● **Instructions for the task**:
Print the records below word for word, but leave out the pictures.

[Stored data]
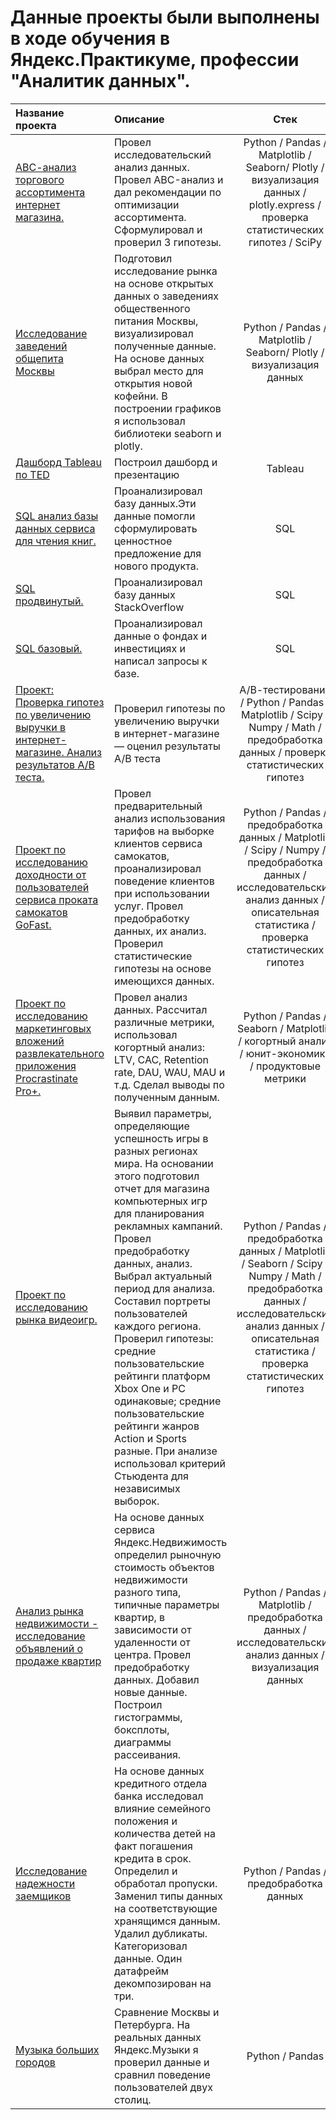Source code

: # Данные проекты были выполнены в ходе обучения в Яндекс.Практикуме, профессии "Аналитик данных".

| Название проекта              | Описание           | Стек                     |
| :-------------------- | :-------------------- |:---------------------------:|
| [АВС-анализ торгового ассортимента интернет магазина.](https://github.com/AlexPERPY/yandex_practicum_Alex/tree/main/01.%20ABC-анализ%20торгового%20ассортимента) | Провел исследовательский анализ данных. Провел ABC-анализ и дал рекомендации по оптимизации ассортимента. Сформулировал и проверил 3 гипотезы. | Python / Pandas / Matplotlib / Seaborn/ Plotly / визуализация данных / plotly.express / проверка статистических гипотез / SciPy |
| [Исследование заведений общепита Москвы](https://github.com/AlexPERPY/yandex_practicum_Alex/tree/main/02.%20Исследование%20заведений%20общепита%20Москвы) | Подготовил исследование рынка на основе открытых данных о заведениях общественного питания Москвы, визуализировал полученные данные. На основе данных выбрал место для открытия новой кофейни. В построении графиков я использовал библиотеки seaborn и plotly. | Python / Pandas / Matplotlib / Seaborn/ Plotly / визуализация данных |
| [Дашборд Tableau по TED](https://github.com/AlexPERPY/yandex_practicum_Alex/tree/main/03.%20Дашборд%20Tableau%20по%20TED) | Построил дашборд и презентацию| Tableau |
| [SQL анализ базы данных сервиса для чтения книг.](https://github.com/AlexPERPY/yandex_practicum_Alex/tree/main/04.%20SQL%20анализ%20базы%20данных%20сервиса%20для%20чтения%20книг%20по%20подписке.) | Проанализировал базу данных.Эти данные помогли сформулировать ценностное предложение для нового продукта. | SQL |
| [SQL продвинутый.](https://github.com/AlexPERPY/yandex_practicum_Alex/tree/main/05.%20Проект%20по%20продвинутому%20SQL) | Проанализировал базу данных StackOverflow | SQL |
| [SQL базовый.](https://github.com/AlexPERPY/yandex_practicum_Alex/tree/main/06.%20Проект%20по%20базовому%20SQL) | Проанализировал данные о фондах и инвестициях и написал запросы к базе. | SQL |
| [Проект: Проверка гипотез по увеличению выручки в интернет-магазине. Анализ результатов А/В теста.](https://github.com/AlexPERPY/yandex_practicum_Alex/tree/main/07.%20Проверка%20гипотез%20по%20увеличению%20выручки%20в%20интернет-магазине%20—%20оценить%20результаты%20AB%20теста) | Проверил гипотезы по увеличению выручки в интернет-магазине — оценил результаты A/B теста| А/В-тестирование / Python / Pandas / Matplotlib / Scipy / Numpy / Math / предобработка данных / проверка статистических гипотез|
| [Проект по исследованию доходности от пользователей сервиса проката самокатов GoFast.](https://github.com/AlexPERPY/yandex_practicum_Alex/tree/main/08.%20Исследование%20поведения%20пользователей%20сервиса%20аренды%20самокатов) | Провел предварительный анализ использования тарифов на выборке клиентов сервиса самокатов, проанализировал поведение клиентов при использовании услуг. Провел предобработку данных, их анализ. Проверил статистические гипотезы на основе имеющихся данных. | Python / Pandas / предобработка данных / Matplotlib / Scipy / Numpy / предобработка данных / исследовательский анализ данных / описательная статистика / проверка статистических гипотез|
| [Проект по исследованию маркетинговых вложений развлекательного приложения Procrastinate Pro+.](https://github.com/AlexPERPY/yandex_practicum_Alex/tree/main/09.%20Анализ%20убытков%20приложения%20ProcrastinatePRO%2B) | Провел анализ данных. Рассчитал различные метрики, использовал когортный анализ: LTV, CAC, Retention rate, DAU, WAU, MAU и т.д. Сделал выводы по полученным данным.| Python / Pandas / Seaborn / Matplotlib / когортный анализ / юнит-экономика / продуктовые метрики|
| [Проект по исследованию рынка видеоигр.](https://github.com/AlexPERPY/yandex_practicum_Alex/tree/main/10.%20Изучение%20закономерностей%2C%20определяющих%20успешность%20игр) | Выявил параметры, определяющие успешность игры в разных регионах мира. На основании этого подготовил отчет для магазина компьютерных игр для планирования рекламных кампаний. Провел предобработку данных, анализ. Выбрал актуальный период для анализа. Составил портреты пользователей каждого региона. Проверил гипотезы: средние пользовательские рейтинги платформ Xbox One и PC одинаковые; средние пользовательские рейтинги жанров Action и Sports разные. При анализе использовал критерий Стьюдента для независимых выборок.| Python / Pandas / предобработка данных / Matplotlib / Seaborn / Scipy / Numpy / Math / предобработка данных / исследовательский анализ данных / описательная статистика / проверка статистических гипотез|
| [Анализ рынка недвижимости - исследование объявлений о продаже квартир](https://github.com/AlexPERPY/yandex_practicum_Alex/tree/main/11.%20Анализ%20рынка%20недвижимости%20-%20исследование%20объявлений%20о%20продаже%20квартир) | На основе данных сервиса Яндекс.Недвижимость определил рыночную стоимость объектов недвижимости разного типа, типичные параметры квартир, в зависимости от удаленности от центра. Провел предобработку данных. Добавил новые данные. Построил гистограммы, боксплоты, диаграммы рассеивания.| Python / Pandas / Matplotlib / предобработка данных / исследовательский анализ данных / визуализация данных |
| [Исследование надежности заемщиков](https://github.com/AlexPERPY/yandex_practicum_Alex/tree/main/12.%20Анализ%20банковских%20данных%20-%20исследование%20надежности%20заемщиков) | На основе данных кредитного отдела банка исследовал влияние семейного положения и количества детей на факт погашения кредита в срок. Определил и обработал пропуски. Заменил типы данных на соответствующие хранящимся данным. Удалил дубликаты. Категоризовал данные. Один датафрейм декомпозирован на три. |Python / Pandas / предобработка данных |
| [Музыка больших городов](https://github.com/AlexPERPY/yandex_practicum_Alex/tree/main/13.%20Анализ%20предпочтений%20пользователей%20Яндекс%20Музыки) | Сравнение Москвы и Петербурга. На реальных данных Яндекс.Музыки я проверил данные и сравнил поведение пользователей двух столиц. | Python / Pandas|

● **Result below**:
Source code

: # Данные проекты были выполнены в ходе обучения в Яндекс.Практикуме, профессии "Аналитик данных".

| Название проекта              | Описание           | Стек                     |
| :-------------------- | :-------------------- |:---------------------------:|
| [АВС-анализ торгового ассортимента интернет магазина.](https://github.com/AlexPERPY/yandex_practicum_Alex/tree/main/01.%20ABC-анализ%20торгового%20ассортимента) | Провел исследовательский анализ данных. Провел ABC-анализ и дал рекомендации по оптимизации ассортимента. Сформулировал и проверил 3 гипотезы. | Python / Pandas / Matplotlib / Seaborn/ Plotly / визуализация данных / plotly.express / проверка статистических гипотез / SciPy |
| [Исследование заведений общепита Москвы](https://github.com/AlexPERPY/yandex_practicum_Alex/tree/main/02.%20Исследование%20заведений%20общепита%20Москвы) | Подготовил исследование рынка на основе открытых данных о заведениях общественного питания Москвы, визуализировал полученные данные. На основе данных выбрал место для открытия новой кофейни. В построении графиков я использовал библиотеки seaborn и plotly. | Python / Pandas / Matplotlib / Seaborn/ Plotly / визуализация данных |
| [Дашборд Tableau по TED](https://github.com/AlexPERPY/yandex_practicum_Alex/tree/main/03.%20Дашборд%20Tableau%20по%20TED) | Построил дашборд и презентацию| Tableau |
| [SQL анализ базы данных сервиса для чтения книг.](https://github.com/AlexPERPY/yandex_practicum_Alex/tree/main/04.%20SQL%20анализ%20базы%20данных%20сервиса%20для%20чтения%20книг%20по%20подписке.) | Проанализировал базу данных.Эти данные помогли сформулировать ценностное предложение для нового продукта. | SQL |
| [SQL продвинутый.](https://github.com/AlexPERPY/yandex_practicum_Alex/tree/main/05.%20Проект%20по%20продвинутому%20SQL) | Проанализировал базу данных StackOverflow | SQL |
| [SQL базовый.](https://github.com/AlexPERPY/yandex_practicum_Alex/tree/main/06.%20Проект%20по%20базовому%20SQL) | Проанализировал данные о фондах и инвестициях и написал запросы к базе. | SQL |
| [Проект: Проверка гипотез по увеличению выручки в интернет-магазине. Анализ результатов А/В теста.](https://github.com/AlexPERPY/yandex_practicum_Alex/tree/main/07.%20Проверка%20гипотез%20по%20увеличению%20выручки%20в%20интернет-магазине%20—%20оценить%20результаты%20AB%20теста) | Проверил гипотезы по увеличению выручки в интернет-магазине — оценил результаты A/B теста| А/В-тестирование / Python / Pandas / Matplotlib / Scipy / Numpy / Math / предобработка данных / проверка статистических гипотез|
| [Проект по исследованию доходности от пользователей сервиса проката самокатов GoFast.](https://github.com/AlexPERPY/yandex_practicum_Alex/tree/main/08.%20Исследование%20поведения%20пользователей%20сервиса%20аренды%20самокатов) | Провел предварительный анализ использования тарифов на выборке клиентов сервиса самокатов, проанализировал поведение клиентов при использовании услуг. Провел предобработку данных, их анализ. Проверил статистические гипотезы на основе имеющихся данных. | Python / Pandas / предобработка данных / Matplotlib / Scipy / Numpy / предобработка данных / исследовательский анализ данных / описательная статистика / проверка статистических гипотез|
| [Проект по исследованию маркетинговых вложений развлекательного приложения Procrastinate Pro+.](https://github.com/AlexPERPY/yandex_practicum_Alex/tree/main/09.%20Анализ%20убытков%20приложения%20ProcrastinatePRO%2B) | Провел анализ данных. Рассчитал различные метрики, использовал когортный анализ: LTV, CAC, Retention rate, DAU, WAU, MAU и т.д. Сделал выводы по полученным данным.| Python / Pandas / Seaborn / Matplotlib / когортный анализ / юнит-экономика / продуктовые метрики|
| [Проект по исследованию рынка видеоигр.](https://github.com/AlexPERPY/yandex_practicum_Alex/tree/main/10.%20Изучение%20закономерностей%2C%20определяющих%20успешность%20игр) | Выявил параметры, определяющие успешность игры в разных регионах мира. На основании этого подготовил отчет для магазина компьютерных игр для планирования рекламных кампаний. Провел предобработку данных, анализ. Выбрал актуальный период для анализа. Составил портреты пользователей каждого региона. Проверил гипотезы: средние пользовательские рейтинги платформ Xbox One и PC одинаковые; средние пользовательские рейтинги жанров Action и Sports разные. При анализе использовал критерий Стьюдента для независимых выборок.| Python / Pandas / предобработка данных / Matplotlib / Seaborn / Scipy / Numpy / Math / предобработка данных / исследовательский анализ данных / описательная статистика / проверка статистических гипотез|
| [Анализ рынка недвижимости - исследование объявлений о продаже квартир](https://github.com/AlexPERPY/yandex_practicum_Alex/tree/main/11.%20Анализ%20рынка%20недвижимости%20-%20исследование%20объявлений%20о%20продаже%20квартир) | На основе данных сервиса Яндекс.Недвижимость определил рыночную стоимость объектов недвижимости разного типа, типичные параметры квартир, в зависимости от удаленности от центра. Провел предобработку данных. Добавил новые данные. Построил гистограммы, боксплоты, диаграммы рассеивания.| Python / Pandas / Matplotlib / предобработка данных / исследовательский анализ данных / визуализация данных |
| [Исследование надежности заемщиков](https://github.com/AlexPERPY/yandex_practicum_Alex/tree/main/12.%20Анализ%20банковских%20данных%20-%20исследование%20надежности%20заемщиков) | На основе данных кредитного отдела банка исследовал влияние семейного положения и количества детей на факт погашения кредита в срок. Определил и обработал пропуски. Заменил типы данных на соответствующие хранящимся данным. Удалил дубликаты. Категоризовал данные. Один датафрейм декомпозирован на три. |Python / Pandas / предобработка данных |
| [Музыка больших городов](https://github.com/AlexPERPY/yandex_practicum_Alex/tree/main/13.%20Анализ%20предпочтений%20пользователей%20Яндекс%20Музыки) | Сравнение Москвы и Петербурга. На реальных данных Яндекс.Музыки я проверил данные и сравнил поведение пользователей двух столиц. | Python / Pandas|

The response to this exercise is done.